The article describes how customers in the digital age change the rules of the game in most markets, and how companies need to place customers at the center of their strategic considerations. To achieve this, the authors suggest a change of perspective: it allow companies to create and live a new customer culture that forms an integral part of all decisions on strategy, innovation and marketing. Describing the key elements of the Job-to-Be- Done logic and the CFI Method based on it, the article points out how to introduce a change of perspective and adopt an unbiased view from the customers’ angle, as well as the pitfalls to avoid.



Virtually Every Industry Is Affected


The CEO of a market-leading manufacturer of hearing implants realizes that the company’s latest product launches have resulted in marginal revenue growth at best. Now she is asking herself: How can we turn around product development and migrate from a physician-centered to a patient-centered approach? Non-clinical stakeholder groups such as patients, their families, and health insurances are better informed than ever, and they have gained enormous influence on the choice of device.

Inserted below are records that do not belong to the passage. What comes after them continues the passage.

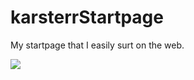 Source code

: # karsterrStartpage
My startpage that I easily surt on the web.
 
![](https://raw.githubusercontent.com/karsterr/karsterrStartpage/main/screenshot/startpage.png)

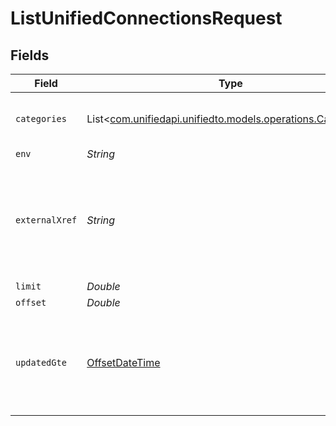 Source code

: # ListUnifiedConnectionsRequest


## Fields

| Field                                                                                                | Type                                                                                                 | Required                                                                                             | Description                                                                                          |
| ---------------------------------------------------------------------------------------------------- | ---------------------------------------------------------------------------------------------------- | ---------------------------------------------------------------------------------------------------- | ---------------------------------------------------------------------------------------------------- |
| `categories`                                                                                         | List<[com.unifiedapi.unifiedto.models.operations.Categories](../../models/operations/Categories.md)> | :heavy_minus_sign:                                                                                   | Filter the results on these categories                                                               |
| `env`                                                                                                | *String*                                                                                             | :heavy_minus_sign:                                                                                   | N/A                                                                                                  |
| `externalXref`                                                                                       | *String*                                                                                             | :heavy_minus_sign:                                                                                   | Filter the results to only those integrations for your user referenced by this value                 |
| `limit`                                                                                              | *Double*                                                                                             | :heavy_minus_sign:                                                                                   | N/A                                                                                                  |
| `offset`                                                                                             | *Double*                                                                                             | :heavy_minus_sign:                                                                                   | N/A                                                                                                  |
| `updatedGte`                                                                                         | [OffsetDateTime](https://docs.oracle.com/javase/8/docs/api/java/time/OffsetDateTime.html)            | :heavy_minus_sign:                                                                                   | Return only results whose updated date is equal or greater to this value                             | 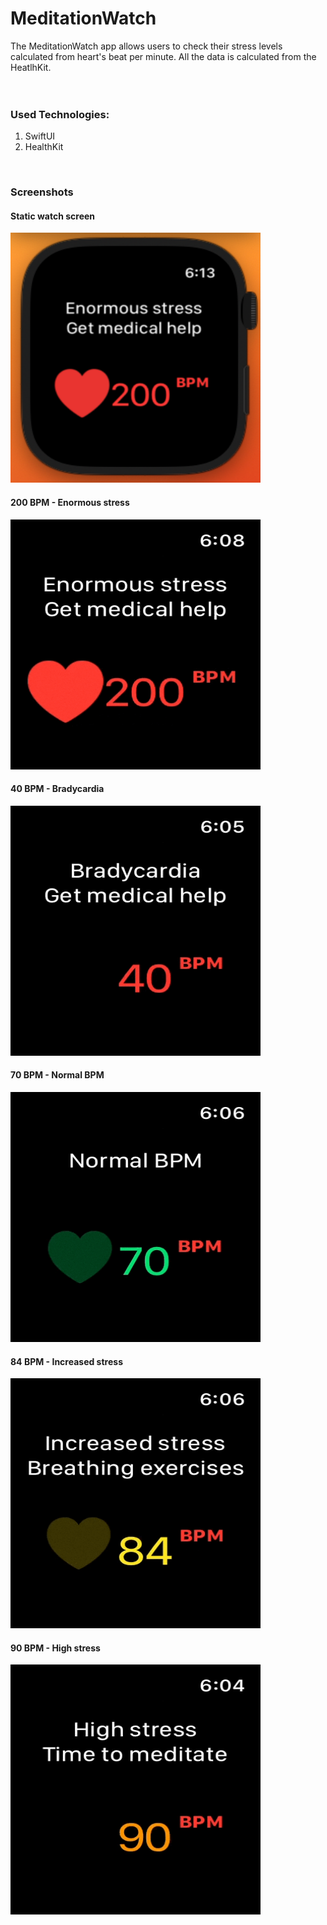 # MeditationWatch
The MeditationWatch app allows users to check their stress levels calculated from heart's beat per minute. All the data is calculated
from the HeatlhKit.
<br>
<br>
<br>

### Used Technologies:
1. SwiftUI
2. HealthKit
<br>

### Screenshots

#### Static watch screen
<img src="Images/screen.png" width="400" height="400">

#### 200 BPM - Enormous stress
<img src="Images/200bpm.gif" width="400" height="400">

#### 40 BPM - Bradycardia
<img src="Images/40bpm.gif" width="400" height="400">

#### 70 BPM - Normal BPM
<img src="Images/70bpm.gif" width="400" height="400">

#### 84 BPM - Increased stress
<img src="Images/84bpm.gif" width="400" height="400">

#### 90 BPM - High stress
<img src="Images/90bpm.gif" width="400" height="400">
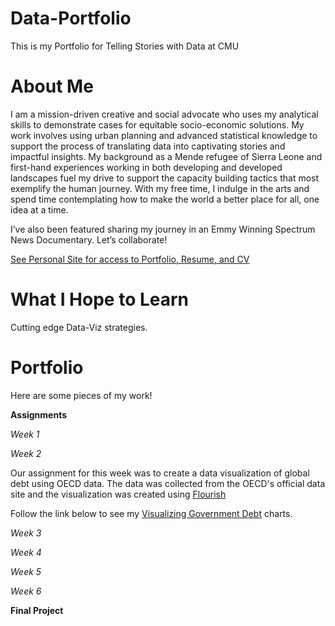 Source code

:# Data-Portfolio
This is my Portfolio for Telling Stories with Data at CMU

# About Me
I am a mission-driven creative and social advocate who uses my analytical skills to demonstrate cases for equitable socio-economic solutions. My work involves using urban planning and advanced statistical knowledge to support the process of translating data into captivating stories and impactful insights. My background as a Mende refugee of Sierra Leone and first-hand experiences working in both developing and developed landscapes fuel my drive to support the capacity building tactics that most exemplify the human journey. With my free time, I indulge in the arts and spend time contemplating how to make the world a better place for all, one idea at a time.

I’ve also been featured sharing my journey in an Emmy Winning Spectrum News Documentary. Let’s collaborate!

[See Personal Site for access to Portfolio, Resume, and CV](https://navoemmanuel.wixsite.com/mysite)

# What I Hope to Learn
Cutting edge Data-Viz strategies.

# Portfolio
Here are some pieces of my work!

**Assignments**

*Week 1*

*Week 2*

Our assignment for this week was to create a data visualization of global debt using OECD data. The data was collected from the OECD's official data site and the visualization was created using [Flourish](https://public.flourish.studio/visualisation/7700781/)

Follow the link below to see my [Visualizing Government Debt](/govtdebt.md) charts.

*Week 3*

*Week 4*

*Week 5*

*Week 6*

**Final Project**
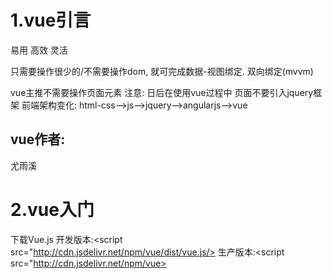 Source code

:# 1.vue引言
易用
高效
灵活

只需要操作很少的/不需要操作dom, 
就可完成数据-视图绑定. 双向绑定(mvvm)

vue主推不需要操作页面元素
注意: 日后在使用vue过程中
页面不要引入jquery框架
前端架构变化:
html-css-->js-->jquery-->angularjs-->vue

## vue作者:
尤雨溪

# 2.vue入门
下载Vue.js
开发版本:<script src="http://cdn.jsdelivr.net/npm/vue/dist/vue.js/>
生产版本:<script src="http://cdn.jsdelivr.net/npm/vue>


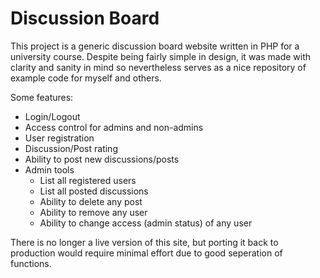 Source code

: # Discussion Board
This project is a generic discussion board website written in PHP for a university course. Despite being fairly simple in design, it was made with clarity and sanity in mind so nevertheless serves as a nice repository of example code for myself and others.

Some features:
* Login/Logout
* Access control for admins and non-admins
* User registration
* Discussion/Post rating
* Ability to post new discussions/posts
* Admin tools
  * List all registered users
  * List all posted discussions
  * Ability to delete any post
  * Ability to remove any user
  * Ability to change access (admin status) of any user

There is no longer a live version of this site, but porting it back to production would require minimal effort due to good seperation of functions.
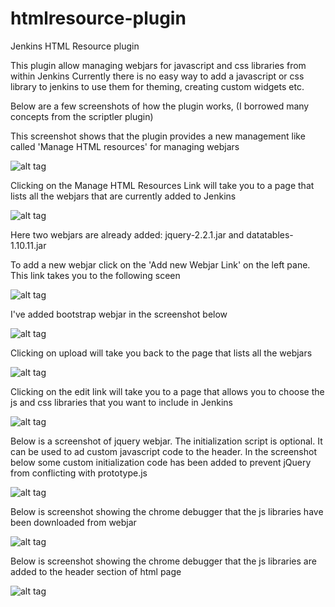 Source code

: # htmlresource-plugin
Jenkins HTML Resource plugin

This plugin allow managing webjars for javascript and css libraries from within Jenkins
Currently there is no easy way to add a javascript or css library to jenkins to use them for theming, creating custom widgets etc.

Below are a few screenshots of how the plugin works, (I borrowed many concepts from the scriptler plugin)

This screenshot shows that the plugin provides a new management like called 'Manage HTML resources' for managing webjars

![alt tag](https://raw.githubusercontent.com/vimil/htmlresource-plugin/master/docs/images/screenshot1.png)

Clicking on the Manage HTML Resources Link will take you to a page that lists all the webjars that are currently added to Jenkins

![alt tag](https://raw.githubusercontent.com/vimil/htmlresource-plugin/master/docs/images/screenshot2.png)

Here two webjars are already added: jquery-2.2.1.jar and datatables-1.10.11.jar

To add a new webjar click on the 'Add new Webjar Link' on the left pane. This link takes you to the following sceen

![alt tag](https://raw.githubusercontent.com/vimil/htmlresource-plugin/master/docs/images/screenshot3.png)

I've added bootstrap webjar in the screenshot below

![alt tag](https://raw.githubusercontent.com/vimil/htmlresource-plugin/master/docs/images/screenshot4.png)

Clicking on upload will take you back to the page that lists all the webjars

![alt tag](https://raw.githubusercontent.com/vimil/htmlresource-plugin/master/docs/images/screenshot5.png)

Clicking on the edit link will take you to a page that allows you to choose the js and css libraries that you want to include in Jenkins


![alt tag](https://raw.githubusercontent.com/vimil/htmlresource-plugin/master/docs/images/screenshot6.png)

Below is a screenshot of jquery webjar. The initialization script is optional. It can be used to ad custom javascript code to the header. 
In the screenshot below some custom initialization code has been added to prevent jQuery from conflicting with prototype.js

![alt tag](https://raw.githubusercontent.com/vimil/htmlresource-plugin/master/docs/images/screenshot7.png)


Below is screenshot showing the chrome debugger that the js libraries have been downloaded from webjar


![alt tag](https://raw.githubusercontent.com/vimil/htmlresource-plugin/master/docs/images/screenshot8.png)

Below is screenshot showing the chrome debugger that the js libraries are added to the header section of html page

![alt tag](https://raw.githubusercontent.com/vimil/htmlresource-plugin/master/docs/images/screenshot9.png)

The Head of Marketing of a premier European B2B distributor of electronic components is aware that his company’s customers are switching from mail-order catalogs to online sources. They search the web, not just our site, he knows, and they buy from the cheapest supplier – unless we succeed in differentiating ourselves. His company has just managed to move its business online in time, now customers are already calling for mobile solutions. Where should our marketing approach be heading? he wonders. How can I get other functions to support the change?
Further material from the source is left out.